» **Problem requirements**: Look through the entries below and return all lines including the word "size".

» **Data for review**:

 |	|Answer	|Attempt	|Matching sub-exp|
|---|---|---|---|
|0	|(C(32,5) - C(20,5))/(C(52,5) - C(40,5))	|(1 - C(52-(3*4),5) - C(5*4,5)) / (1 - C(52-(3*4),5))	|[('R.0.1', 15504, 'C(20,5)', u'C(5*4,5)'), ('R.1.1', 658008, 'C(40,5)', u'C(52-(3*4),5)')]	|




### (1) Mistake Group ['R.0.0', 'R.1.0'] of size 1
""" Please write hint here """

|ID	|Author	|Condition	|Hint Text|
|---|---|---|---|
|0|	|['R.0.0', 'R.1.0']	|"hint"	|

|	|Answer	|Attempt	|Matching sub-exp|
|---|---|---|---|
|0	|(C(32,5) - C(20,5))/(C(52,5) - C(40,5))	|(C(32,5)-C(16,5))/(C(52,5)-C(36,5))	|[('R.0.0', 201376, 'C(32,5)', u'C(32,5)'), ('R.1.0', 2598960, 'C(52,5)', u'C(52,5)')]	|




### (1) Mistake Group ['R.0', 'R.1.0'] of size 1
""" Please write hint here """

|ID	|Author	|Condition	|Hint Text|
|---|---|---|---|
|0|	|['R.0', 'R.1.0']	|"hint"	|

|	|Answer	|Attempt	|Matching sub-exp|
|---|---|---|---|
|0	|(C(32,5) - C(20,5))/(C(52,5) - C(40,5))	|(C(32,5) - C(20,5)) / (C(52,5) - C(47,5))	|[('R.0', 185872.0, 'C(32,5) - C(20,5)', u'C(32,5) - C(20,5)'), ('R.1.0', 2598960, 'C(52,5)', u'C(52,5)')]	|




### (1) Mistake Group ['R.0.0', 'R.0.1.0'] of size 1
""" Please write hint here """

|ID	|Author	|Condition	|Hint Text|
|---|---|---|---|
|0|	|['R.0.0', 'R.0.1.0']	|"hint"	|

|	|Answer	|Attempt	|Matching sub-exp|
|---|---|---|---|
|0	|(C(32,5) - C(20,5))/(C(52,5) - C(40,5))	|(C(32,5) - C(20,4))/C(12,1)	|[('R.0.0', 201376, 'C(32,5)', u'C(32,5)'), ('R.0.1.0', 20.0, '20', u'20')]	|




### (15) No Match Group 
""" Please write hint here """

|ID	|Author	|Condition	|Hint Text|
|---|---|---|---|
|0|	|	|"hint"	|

» **Output for this task**:
### (1) Mistake Group ['R.0.0', 'R.1.0'] of size 1
### (1) Mistake Group ['R.0', 'R.1.0'] of size 1
### (1) Mistake Group ['R.0.0', 'R.0.1.0'] of size 1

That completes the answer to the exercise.